DEAFBEEF’s Glitchbox (2021-25); the artist, who began making NFTs in the early 2020s, started out as a blacksmith Courtesy of the artist and Asprey Studio

Artists like the Hungarian-born Vera Molnár, who died in 2023, represent an emerging canon of digital art. Her early experiments in algorithmic art are being presented by Oniris.art and Interface Gallery. (An exhibition of Molnár’s work is also on at the Kunstmuseum Basel, until 26 July.)

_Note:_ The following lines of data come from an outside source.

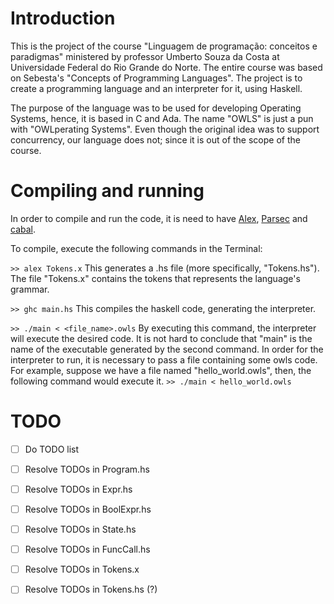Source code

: # Introduction
This is the project of the course "Linguagem de programação: conceitos e paradigmas" ministered by professor Umberto Souza da Costa at Universidade Federal do Rio Grande do Norte. The entire course was based on Sebesta's "Concepts of Programming Languages". The project is to create a programming language and an interpreter for it, using Haskell.

The purpose of the language was to be used for developing Operating Systems, hence, it is based in C and Ada. The name \"OWLS\" is just a pun with "OWLperating Systems". Even though the original idea was to support concurrency, our language does not; since it is out of the scope of the course.

# Compiling and running
In order to compile and run the code, it is need to have [Alex](https://www.haskell.org/alex/), [Parsec](https://hackage.haskell.org/package/parsec) and [cabal](https://www.haskell.org/cabal/).

To compile, execute the following commands in the Terminal:

```>> alex Tokens.x```
This generates a .hs file \(more specifically, \"Tokens.hs\"\). The file \"Tokens.x\" contains the tokens that represents the language's grammar.

```>> ghc main.hs```
This compiles the haskell code, generating the interpreter.

```>> ./main < <file_name>.owls```
By executing this command, the interpreter will execute the desired code. It is not hard to conclude that \"main\" is the name of the executable generated by the second command. In order for the interpreter to run, it is necessary to pass a file containing some owls code. For example, suppose we have a file named "hello_world.owls", then, the following command would execute it.
```>> ./main < hello_world.owls```

# TODO
- [ ] Do TODO list
- [ ] Resolve TODOs in Program.hs
- [ ] Resolve TODOs in Expr.hs
- [ ] Resolve TODOs in BoolExpr.hs
- [ ] Resolve TODOs in State.hs
- [ ] Resolve TODOs in FuncCall.hs
- [ ] Resolve TODOs in Tokens.x
- [ ] Resolve TODOs in Tokens.hs (?)

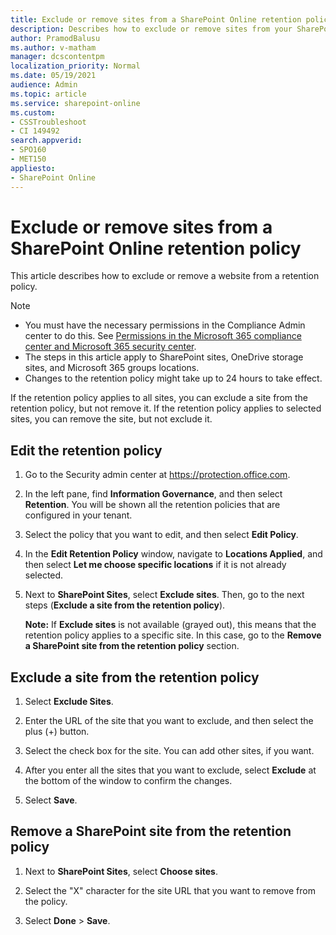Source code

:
 ```yaml
---
title: Exclude or remove sites from a SharePoint Online retention policy
description: Describes how to exclude or remove sites from your SharePoint Online retention policy.
author: PramodBalusu
ms.author: v-matham
manager: dcscontentpm
localization_priority: Normal
ms.date: 05/19/2021
audience: Admin
ms.topic: article
ms.service: sharepoint-online
ms.custom: 
- CSSTroubleshoot
- CI 149492
search.appverid:
- SPO160
- MET150
appliesto:
- SharePoint Online
---
```


# Exclude or remove sites from a SharePoint Online retention policy

This article describes how to exclude or remove a website from a retention policy.

> [!NOTE]
> - You must have the necessary permissions in the Compliance Admin center to do this. See [Permissions in the Microsoft 365 compliance center and Microsoft 365 security center](/microsoft-365/security/office-365-security/permissions-microsoft-365-compliance-security.md).
> - The steps in this article apply to SharePoint sites, OneDrive storage sites, and Microsoft 365 groups locations.  
> - Changes to the retention policy might take up to 24 hours to take effect.  

If the retention policy applies to all sites, you can exclude a site from the retention policy, but not remove it. If the retention policy applies to selected sites, you can remove the site, but not exclude it.

## Edit the retention policy

1. Go to the Security admin center at https://protection.office.com.

1. In the left pane, find **Information Governance**, and then select **Retention**. You will be shown all the retention policies that are configured in your tenant.  

1. Select the policy that you want to edit, and then select **Edit Policy**.

1. In the **Edit Retention Policy** window, navigate to **Locations Applied**, and then select **Let me choose specific locations** if it is not already selected.

1. Next to **SharePoint Sites**, select **Exclude sites**. Then, go to the next steps (**Exclude a site from the retention policy**).

    **Note:** If **Exclude sites** is not available (grayed out), this means that the retention policy applies to a specific site. In this case, go to the **Remove a SharePoint site from the retention policy** section.

## Exclude a site from the retention policy

1. Select **Exclude Sites**.

1. Enter the URL of the site that you want to exclude, and then select the plus (+) button.

1. Select the check box for the site. You can add other sites, if you want.

1. After you enter all the sites that you want to exclude, select **Exclude** at the bottom of the window to confirm the changes.

1. Select **Save**.

## Remove a SharePoint site from the retention policy

1. Next to **SharePoint Sites**, select **Choose sites**.

1. Select the "X" character for the site URL that you want to remove from the policy.  

1. Select **Done** > **Save**.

That Zero 10 has emerged as a space where the canon of digital art is being formed has rubbed some people up the wrong way. In a LinkedIn post, Kate Vass, a Web3 and AI adviser as well as digital art gallerist, wrote that instead of presenting digital art in conventional formats like the art fair, people should be “nurturing new ones—spaces where every voice can contribute, every artist has a chance to be seen and every idea can flourish without fear”. Vass’s post was typical of the anti-gatekeeper position that accompanied the NFT craze.

But for artists like DEAFBEEF, who was introduced to the art world when his NFTs made it big in the early 2020s, these traditional institutions are not a threat to different ways of engaging with people but live alongside them. “I have respect for the conventions and traditions and institutions [of the art world], that they’ve persisted,” he says.

Like many artists who came up during the NFT mania, DEAFBEEF does not fit the traditional profile of the kinds of people who end up with their work in Art Basel. He has never lived in a major city like New York and he did not go to art school. Before he started making NFTs, he was a blacksmith who made custom steel wedding rings and sold them on Etsy. Now, he still releases NFTs direct to his collectors online, but he also exhibits his works in institutions like the Toledo Museum of Art or the Los Angeles County Museum of Art (Lacma). “This fair, it’s just another [way of] communication,” he says. “[Although] it’s certainly more expensive.”